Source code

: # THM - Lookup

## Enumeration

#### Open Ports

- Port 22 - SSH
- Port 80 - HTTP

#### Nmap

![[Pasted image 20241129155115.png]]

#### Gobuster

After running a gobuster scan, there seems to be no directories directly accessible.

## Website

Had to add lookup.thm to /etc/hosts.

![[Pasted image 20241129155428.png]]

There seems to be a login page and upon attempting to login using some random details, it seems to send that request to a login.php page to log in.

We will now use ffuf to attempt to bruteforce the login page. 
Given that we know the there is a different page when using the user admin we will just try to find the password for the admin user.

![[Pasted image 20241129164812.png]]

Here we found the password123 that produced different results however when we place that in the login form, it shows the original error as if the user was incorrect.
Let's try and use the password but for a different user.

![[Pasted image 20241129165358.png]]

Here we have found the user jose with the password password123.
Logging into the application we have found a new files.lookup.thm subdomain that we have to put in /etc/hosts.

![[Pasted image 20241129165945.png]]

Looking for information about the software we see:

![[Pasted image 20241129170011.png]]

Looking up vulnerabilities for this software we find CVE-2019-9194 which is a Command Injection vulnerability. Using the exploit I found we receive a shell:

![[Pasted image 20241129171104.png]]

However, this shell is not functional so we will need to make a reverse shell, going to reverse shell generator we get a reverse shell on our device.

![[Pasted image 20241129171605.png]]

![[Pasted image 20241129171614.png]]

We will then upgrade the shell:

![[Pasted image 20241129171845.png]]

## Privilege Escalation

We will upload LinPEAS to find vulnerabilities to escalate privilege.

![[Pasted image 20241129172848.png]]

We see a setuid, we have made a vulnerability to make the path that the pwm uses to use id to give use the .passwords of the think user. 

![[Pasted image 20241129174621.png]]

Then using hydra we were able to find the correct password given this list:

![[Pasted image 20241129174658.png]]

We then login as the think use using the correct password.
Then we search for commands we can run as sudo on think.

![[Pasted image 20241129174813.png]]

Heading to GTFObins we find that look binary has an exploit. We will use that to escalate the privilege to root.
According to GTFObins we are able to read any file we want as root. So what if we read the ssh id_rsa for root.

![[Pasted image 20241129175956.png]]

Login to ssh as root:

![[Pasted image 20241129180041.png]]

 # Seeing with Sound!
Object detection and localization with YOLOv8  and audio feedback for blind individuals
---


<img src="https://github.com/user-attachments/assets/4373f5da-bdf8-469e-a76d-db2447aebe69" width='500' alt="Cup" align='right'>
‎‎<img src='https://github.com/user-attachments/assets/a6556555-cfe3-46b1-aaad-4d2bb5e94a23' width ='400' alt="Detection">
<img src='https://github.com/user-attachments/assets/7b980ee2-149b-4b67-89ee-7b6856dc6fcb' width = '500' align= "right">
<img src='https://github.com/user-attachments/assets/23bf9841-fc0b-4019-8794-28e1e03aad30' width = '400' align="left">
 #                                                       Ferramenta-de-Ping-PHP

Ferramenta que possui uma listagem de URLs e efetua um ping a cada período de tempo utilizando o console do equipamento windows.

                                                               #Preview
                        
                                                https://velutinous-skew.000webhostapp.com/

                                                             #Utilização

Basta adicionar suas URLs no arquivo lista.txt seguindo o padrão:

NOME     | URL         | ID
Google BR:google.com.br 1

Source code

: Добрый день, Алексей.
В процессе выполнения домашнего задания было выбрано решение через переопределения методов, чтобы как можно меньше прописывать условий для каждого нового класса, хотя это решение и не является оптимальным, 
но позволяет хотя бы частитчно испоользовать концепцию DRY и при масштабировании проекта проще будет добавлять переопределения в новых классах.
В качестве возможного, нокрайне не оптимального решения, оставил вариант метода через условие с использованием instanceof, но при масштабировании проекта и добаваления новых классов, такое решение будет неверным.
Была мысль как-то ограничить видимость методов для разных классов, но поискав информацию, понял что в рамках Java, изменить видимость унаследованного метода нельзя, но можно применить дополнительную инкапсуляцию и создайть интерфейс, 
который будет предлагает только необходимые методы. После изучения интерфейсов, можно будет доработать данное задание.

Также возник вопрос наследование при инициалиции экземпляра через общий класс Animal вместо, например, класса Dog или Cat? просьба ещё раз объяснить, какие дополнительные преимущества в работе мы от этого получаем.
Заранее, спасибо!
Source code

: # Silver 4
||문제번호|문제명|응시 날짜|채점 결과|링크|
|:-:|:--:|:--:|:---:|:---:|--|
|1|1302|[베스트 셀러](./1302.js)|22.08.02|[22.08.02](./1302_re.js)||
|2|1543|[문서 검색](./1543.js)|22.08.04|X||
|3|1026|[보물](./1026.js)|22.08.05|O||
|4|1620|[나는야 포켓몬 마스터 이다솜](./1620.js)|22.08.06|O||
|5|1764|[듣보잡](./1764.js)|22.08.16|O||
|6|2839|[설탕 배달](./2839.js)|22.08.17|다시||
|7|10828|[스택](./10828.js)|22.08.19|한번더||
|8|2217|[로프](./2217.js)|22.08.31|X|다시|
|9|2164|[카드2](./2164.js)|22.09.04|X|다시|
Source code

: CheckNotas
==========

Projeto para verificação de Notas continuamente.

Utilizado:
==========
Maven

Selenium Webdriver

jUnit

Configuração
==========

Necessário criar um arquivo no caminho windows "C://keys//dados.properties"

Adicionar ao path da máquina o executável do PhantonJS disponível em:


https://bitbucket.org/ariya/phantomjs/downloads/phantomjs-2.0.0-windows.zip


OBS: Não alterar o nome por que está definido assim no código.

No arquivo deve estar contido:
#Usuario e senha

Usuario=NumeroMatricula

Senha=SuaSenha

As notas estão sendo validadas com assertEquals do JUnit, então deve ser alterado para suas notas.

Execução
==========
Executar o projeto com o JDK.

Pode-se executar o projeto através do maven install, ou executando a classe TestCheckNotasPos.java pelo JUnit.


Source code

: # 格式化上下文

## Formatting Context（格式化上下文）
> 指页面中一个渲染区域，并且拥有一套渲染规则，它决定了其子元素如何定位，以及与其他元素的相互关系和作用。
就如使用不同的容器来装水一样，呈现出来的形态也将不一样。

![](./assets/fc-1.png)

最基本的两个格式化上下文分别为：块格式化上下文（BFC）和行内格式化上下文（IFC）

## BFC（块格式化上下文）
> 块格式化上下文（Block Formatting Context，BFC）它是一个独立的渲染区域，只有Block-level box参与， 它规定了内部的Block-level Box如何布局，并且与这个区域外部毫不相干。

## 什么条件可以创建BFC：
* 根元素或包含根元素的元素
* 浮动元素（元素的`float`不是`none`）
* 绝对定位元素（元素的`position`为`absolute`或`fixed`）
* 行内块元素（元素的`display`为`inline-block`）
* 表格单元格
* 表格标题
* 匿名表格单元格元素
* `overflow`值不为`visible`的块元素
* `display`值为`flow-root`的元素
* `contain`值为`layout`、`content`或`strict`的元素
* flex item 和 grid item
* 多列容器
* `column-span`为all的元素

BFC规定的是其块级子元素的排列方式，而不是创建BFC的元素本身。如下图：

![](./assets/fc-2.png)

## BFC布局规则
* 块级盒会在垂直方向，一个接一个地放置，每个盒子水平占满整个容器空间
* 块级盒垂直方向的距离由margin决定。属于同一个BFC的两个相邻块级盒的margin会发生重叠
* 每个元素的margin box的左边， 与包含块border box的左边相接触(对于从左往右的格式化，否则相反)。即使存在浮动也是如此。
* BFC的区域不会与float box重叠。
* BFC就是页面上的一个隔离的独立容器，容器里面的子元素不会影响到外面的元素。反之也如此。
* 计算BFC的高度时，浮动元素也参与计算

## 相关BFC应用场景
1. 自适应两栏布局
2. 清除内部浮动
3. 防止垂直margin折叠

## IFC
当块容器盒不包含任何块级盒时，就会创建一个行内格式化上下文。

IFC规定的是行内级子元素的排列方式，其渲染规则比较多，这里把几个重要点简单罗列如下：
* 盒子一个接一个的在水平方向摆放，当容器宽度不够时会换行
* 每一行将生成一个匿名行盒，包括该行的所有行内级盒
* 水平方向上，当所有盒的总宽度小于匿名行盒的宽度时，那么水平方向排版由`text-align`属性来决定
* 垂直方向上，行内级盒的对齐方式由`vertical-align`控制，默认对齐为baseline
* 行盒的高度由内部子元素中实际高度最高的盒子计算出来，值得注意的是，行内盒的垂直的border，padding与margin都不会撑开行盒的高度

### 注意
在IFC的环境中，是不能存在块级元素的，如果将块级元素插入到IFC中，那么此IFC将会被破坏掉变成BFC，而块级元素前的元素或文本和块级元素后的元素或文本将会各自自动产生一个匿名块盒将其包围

What you should do >> From the listing above, copy all lines holding the word "URLs".

Exercise answer >>
Ferramenta que possui uma listagem de URLs e efetua um ping a cada período de tempo utilizando o console do equipamento windows.
Basta adicionar suas URLs no arquivo lista.txt seguindo o padrão:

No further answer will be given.